9. 6. 2025, Ivan Jevdjovic

Social networks make it easier for us to find people, but harder to build genuine relationships with them.
A click is quick, but “taming” – the process of building a bond – takes time, patience, and shared moments.

Slika Mali Princ

In The Little Prince, “taming” is the process by which two people become unique to each other — from strangers to friends who recognize and miss one another. It doesn’t happen overnight. It takes time, repetition, and small rituals that turn ordinary moments into lasting memories.

What the Fox from The Little Prince Teaches Us

When we observe young mammals playing, we can see what will matter most to them as adults. Kittens, for example, learn how to fight and hunt through play. Human play, however, is mostly focused on building good relationships.

Here’s how it looks in The Little Prince between the boy and the fox:

Through play, people try to tame each other — to form bonds.

“You are just a little boy to me, like a hundred thousand other little boys.
And you do not need me.

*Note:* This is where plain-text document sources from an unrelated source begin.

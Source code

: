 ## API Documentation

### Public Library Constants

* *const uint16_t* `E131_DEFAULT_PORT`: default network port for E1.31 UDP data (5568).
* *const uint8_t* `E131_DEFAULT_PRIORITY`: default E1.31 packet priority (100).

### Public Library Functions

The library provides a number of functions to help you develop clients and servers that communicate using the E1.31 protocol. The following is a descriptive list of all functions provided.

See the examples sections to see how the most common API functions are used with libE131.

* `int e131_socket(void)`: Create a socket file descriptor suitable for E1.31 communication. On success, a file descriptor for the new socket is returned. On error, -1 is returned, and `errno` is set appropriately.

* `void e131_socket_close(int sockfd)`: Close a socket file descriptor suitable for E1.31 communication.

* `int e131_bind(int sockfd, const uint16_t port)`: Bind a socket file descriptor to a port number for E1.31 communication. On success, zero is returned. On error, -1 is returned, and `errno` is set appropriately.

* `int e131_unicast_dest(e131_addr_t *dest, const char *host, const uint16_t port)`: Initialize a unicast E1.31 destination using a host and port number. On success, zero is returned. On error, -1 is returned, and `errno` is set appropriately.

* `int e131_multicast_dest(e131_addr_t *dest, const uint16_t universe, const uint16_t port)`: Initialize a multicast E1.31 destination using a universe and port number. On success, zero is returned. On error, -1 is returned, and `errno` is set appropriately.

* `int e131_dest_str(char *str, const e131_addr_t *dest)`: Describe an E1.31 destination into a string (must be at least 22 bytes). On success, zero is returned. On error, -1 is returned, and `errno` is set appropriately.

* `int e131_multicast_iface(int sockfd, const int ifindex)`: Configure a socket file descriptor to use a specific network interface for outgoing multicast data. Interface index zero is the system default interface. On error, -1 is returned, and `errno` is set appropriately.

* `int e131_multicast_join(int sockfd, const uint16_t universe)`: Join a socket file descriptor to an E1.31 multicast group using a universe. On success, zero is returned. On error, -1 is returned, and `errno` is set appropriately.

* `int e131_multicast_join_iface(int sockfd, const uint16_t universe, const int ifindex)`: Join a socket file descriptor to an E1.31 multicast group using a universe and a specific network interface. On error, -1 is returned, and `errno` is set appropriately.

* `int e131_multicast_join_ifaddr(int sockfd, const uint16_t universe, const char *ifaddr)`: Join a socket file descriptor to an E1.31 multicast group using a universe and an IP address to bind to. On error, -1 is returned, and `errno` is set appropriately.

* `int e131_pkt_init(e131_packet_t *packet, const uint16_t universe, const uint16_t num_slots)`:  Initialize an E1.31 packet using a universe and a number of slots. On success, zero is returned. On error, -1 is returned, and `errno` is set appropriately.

And I do not need you.
I am just a fox to you, like a hundred thousand other foxes.
But if you tame me, then we shall need each other.
To me, you will be unique in all the world.
To you, I shall be unique in all the world...”

Taming in the Classroom

I see how first-year high school students arrive cautious and reserved. Four years later, they part with sadness — because they have built something precious. They have tamed each other. These bonds are formed subtly, in shared conversations and in moments that turn into rituals.

Why Rituals Matter

In The Little Prince, the fox says:

“It is the time you have wasted for your rose that makes your rose so important.”

When we turn an ordinary day into a special one through a simple gesture, we create a ritual.
And in doing so, we create a memory we love to revisit. This is not easy — especially today, when we are consumed by countless obligations.

If a friend gives you a clay elephant figurine for your birthday, that figurine becomes unique. Every time you look at it, you’ll think of your friend. If you walk into a store full of elephant figurines, they will mean nothing to you. In the sea of other figurines, only the one on your desk will always hold special meaning.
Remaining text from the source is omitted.